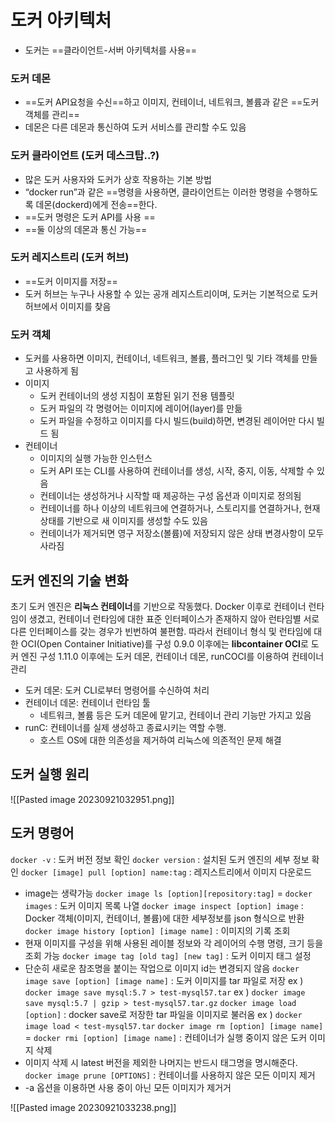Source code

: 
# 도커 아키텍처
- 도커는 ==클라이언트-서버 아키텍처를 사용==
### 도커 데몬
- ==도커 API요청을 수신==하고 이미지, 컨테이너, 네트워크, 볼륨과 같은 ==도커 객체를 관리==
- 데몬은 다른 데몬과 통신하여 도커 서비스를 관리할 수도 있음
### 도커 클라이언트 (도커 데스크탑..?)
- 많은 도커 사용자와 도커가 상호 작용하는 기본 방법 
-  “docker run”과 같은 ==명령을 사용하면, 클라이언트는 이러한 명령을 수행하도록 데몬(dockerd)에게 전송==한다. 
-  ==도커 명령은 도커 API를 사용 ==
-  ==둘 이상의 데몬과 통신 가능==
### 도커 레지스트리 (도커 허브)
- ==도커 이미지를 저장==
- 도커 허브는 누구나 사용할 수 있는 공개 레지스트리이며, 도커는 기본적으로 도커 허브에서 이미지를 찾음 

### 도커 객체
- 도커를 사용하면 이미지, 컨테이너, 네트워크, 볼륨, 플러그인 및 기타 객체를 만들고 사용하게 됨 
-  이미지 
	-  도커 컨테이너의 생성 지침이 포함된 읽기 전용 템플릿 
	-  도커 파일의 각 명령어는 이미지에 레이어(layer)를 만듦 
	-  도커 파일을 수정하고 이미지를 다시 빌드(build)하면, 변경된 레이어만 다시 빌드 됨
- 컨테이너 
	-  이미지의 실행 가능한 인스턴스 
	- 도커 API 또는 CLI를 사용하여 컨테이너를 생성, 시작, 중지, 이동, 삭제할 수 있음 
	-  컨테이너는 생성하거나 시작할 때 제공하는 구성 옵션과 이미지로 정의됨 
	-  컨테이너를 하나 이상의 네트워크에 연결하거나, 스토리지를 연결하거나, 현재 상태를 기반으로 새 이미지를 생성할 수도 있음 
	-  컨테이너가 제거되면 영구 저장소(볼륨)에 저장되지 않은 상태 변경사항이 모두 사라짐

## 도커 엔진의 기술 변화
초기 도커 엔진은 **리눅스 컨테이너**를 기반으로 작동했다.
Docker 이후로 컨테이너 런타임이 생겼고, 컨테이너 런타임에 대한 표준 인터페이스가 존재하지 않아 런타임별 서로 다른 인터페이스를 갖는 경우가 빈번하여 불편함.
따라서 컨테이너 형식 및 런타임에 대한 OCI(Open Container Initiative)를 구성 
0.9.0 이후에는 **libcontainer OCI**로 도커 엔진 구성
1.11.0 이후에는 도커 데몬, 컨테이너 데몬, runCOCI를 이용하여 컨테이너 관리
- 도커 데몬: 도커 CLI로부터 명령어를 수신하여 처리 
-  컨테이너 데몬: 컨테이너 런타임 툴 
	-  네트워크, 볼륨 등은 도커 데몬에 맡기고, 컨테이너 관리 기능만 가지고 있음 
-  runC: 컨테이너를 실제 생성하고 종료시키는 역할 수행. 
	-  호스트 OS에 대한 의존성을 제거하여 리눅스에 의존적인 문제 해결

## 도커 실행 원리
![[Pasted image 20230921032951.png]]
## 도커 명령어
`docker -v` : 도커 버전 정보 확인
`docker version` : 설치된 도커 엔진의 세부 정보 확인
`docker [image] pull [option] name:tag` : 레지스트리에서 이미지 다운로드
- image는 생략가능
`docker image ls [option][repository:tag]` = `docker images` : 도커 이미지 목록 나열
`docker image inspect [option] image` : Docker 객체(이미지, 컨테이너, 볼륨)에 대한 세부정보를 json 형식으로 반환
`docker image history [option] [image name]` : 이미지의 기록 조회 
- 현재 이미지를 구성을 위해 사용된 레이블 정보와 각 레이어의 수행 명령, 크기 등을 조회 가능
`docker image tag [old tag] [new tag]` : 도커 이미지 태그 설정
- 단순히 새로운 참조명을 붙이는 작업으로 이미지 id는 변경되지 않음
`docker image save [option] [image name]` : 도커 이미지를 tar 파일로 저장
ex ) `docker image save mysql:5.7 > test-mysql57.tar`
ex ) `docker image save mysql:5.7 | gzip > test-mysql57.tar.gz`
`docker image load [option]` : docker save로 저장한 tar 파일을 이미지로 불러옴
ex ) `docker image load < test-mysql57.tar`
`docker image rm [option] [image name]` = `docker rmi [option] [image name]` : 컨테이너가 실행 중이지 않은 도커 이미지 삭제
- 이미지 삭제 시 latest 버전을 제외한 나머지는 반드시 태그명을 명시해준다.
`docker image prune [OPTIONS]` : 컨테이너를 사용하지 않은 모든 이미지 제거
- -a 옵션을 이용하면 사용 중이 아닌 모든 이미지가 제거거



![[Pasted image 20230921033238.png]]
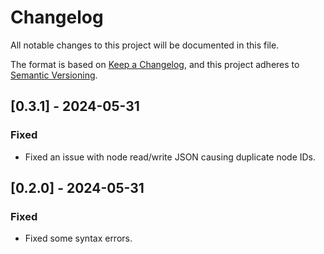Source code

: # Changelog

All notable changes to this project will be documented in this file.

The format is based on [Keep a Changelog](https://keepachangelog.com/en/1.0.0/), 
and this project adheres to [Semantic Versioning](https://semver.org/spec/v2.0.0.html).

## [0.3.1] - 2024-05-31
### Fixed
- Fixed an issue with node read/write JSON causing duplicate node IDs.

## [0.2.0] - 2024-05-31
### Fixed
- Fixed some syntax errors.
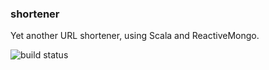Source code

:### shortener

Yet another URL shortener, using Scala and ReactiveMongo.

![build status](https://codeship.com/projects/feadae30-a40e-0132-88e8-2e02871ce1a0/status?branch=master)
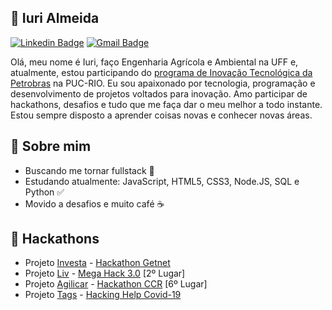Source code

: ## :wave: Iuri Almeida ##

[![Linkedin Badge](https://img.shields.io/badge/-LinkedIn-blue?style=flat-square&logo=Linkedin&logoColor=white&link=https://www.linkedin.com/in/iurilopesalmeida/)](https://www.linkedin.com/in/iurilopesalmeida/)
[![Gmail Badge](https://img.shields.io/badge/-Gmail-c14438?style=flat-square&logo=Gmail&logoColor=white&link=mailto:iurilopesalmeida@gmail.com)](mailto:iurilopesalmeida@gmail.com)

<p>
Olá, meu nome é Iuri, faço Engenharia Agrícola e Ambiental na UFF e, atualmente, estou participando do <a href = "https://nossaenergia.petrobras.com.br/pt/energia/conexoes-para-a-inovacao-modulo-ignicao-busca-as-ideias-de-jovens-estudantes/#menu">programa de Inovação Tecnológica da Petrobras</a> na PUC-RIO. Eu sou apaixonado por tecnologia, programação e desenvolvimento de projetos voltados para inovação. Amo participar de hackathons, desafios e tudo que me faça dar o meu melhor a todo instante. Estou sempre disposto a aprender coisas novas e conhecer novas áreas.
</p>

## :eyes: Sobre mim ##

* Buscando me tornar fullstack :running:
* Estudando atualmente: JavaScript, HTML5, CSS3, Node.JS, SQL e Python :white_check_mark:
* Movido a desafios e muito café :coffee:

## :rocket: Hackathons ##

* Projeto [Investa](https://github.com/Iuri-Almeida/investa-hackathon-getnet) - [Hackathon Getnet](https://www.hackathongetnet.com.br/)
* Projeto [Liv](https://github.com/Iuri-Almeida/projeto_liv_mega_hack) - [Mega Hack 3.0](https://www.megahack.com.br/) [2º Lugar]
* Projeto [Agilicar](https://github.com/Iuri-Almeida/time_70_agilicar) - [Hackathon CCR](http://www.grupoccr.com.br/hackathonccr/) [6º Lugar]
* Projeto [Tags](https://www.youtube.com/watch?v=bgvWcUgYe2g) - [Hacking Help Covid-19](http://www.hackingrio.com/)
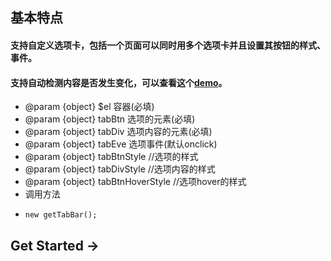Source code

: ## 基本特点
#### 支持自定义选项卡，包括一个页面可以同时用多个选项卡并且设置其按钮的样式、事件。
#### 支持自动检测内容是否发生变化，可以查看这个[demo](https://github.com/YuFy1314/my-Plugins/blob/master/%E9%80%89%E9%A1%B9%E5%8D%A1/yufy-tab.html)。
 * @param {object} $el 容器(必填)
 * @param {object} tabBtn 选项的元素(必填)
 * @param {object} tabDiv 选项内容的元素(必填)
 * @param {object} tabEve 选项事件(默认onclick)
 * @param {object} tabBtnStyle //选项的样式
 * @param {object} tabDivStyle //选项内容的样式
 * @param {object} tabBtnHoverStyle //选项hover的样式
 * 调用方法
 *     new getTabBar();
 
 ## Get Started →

...

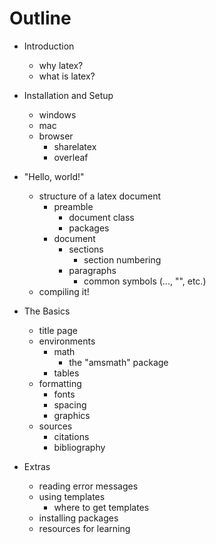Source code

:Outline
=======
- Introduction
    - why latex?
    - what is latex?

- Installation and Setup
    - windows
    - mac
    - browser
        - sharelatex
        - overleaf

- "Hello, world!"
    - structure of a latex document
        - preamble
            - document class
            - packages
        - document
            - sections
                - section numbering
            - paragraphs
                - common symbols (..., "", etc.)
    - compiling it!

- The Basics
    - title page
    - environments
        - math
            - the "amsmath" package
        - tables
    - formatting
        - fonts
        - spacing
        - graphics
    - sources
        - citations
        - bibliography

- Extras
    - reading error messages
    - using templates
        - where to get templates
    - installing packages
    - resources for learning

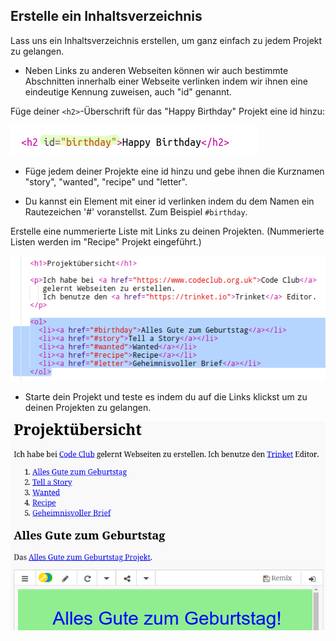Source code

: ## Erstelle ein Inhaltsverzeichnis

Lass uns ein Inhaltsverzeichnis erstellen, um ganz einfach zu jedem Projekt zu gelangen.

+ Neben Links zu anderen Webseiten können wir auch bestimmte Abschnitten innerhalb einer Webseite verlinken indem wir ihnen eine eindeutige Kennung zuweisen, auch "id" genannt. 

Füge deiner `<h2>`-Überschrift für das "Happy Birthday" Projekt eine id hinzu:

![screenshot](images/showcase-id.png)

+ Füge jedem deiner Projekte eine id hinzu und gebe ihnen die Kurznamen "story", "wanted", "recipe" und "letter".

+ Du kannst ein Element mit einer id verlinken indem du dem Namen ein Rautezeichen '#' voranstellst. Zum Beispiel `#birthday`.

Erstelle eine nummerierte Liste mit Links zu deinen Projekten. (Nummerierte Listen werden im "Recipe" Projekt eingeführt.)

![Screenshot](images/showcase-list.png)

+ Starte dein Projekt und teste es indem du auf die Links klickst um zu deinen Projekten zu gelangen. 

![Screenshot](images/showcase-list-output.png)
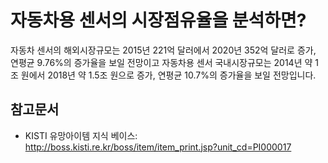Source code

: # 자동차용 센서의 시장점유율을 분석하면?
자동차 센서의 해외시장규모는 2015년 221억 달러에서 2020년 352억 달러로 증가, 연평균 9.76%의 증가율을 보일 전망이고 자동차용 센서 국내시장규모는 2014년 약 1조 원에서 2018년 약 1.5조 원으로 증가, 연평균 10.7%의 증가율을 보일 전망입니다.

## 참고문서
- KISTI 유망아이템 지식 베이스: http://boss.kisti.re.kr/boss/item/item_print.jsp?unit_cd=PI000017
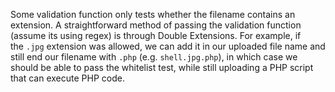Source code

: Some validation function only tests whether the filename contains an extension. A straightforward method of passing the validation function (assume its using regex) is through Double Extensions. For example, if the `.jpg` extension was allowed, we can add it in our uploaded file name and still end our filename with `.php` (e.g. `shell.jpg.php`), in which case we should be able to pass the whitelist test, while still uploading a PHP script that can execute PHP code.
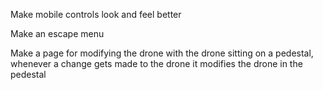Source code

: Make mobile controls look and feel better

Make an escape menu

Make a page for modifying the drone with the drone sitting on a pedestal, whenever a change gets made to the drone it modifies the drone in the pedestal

- PROBLEM TO WORK ON:
Across the entries above, how many lines include the word "flat"? Give only the number.

- EXERCISE RESPONSE:
2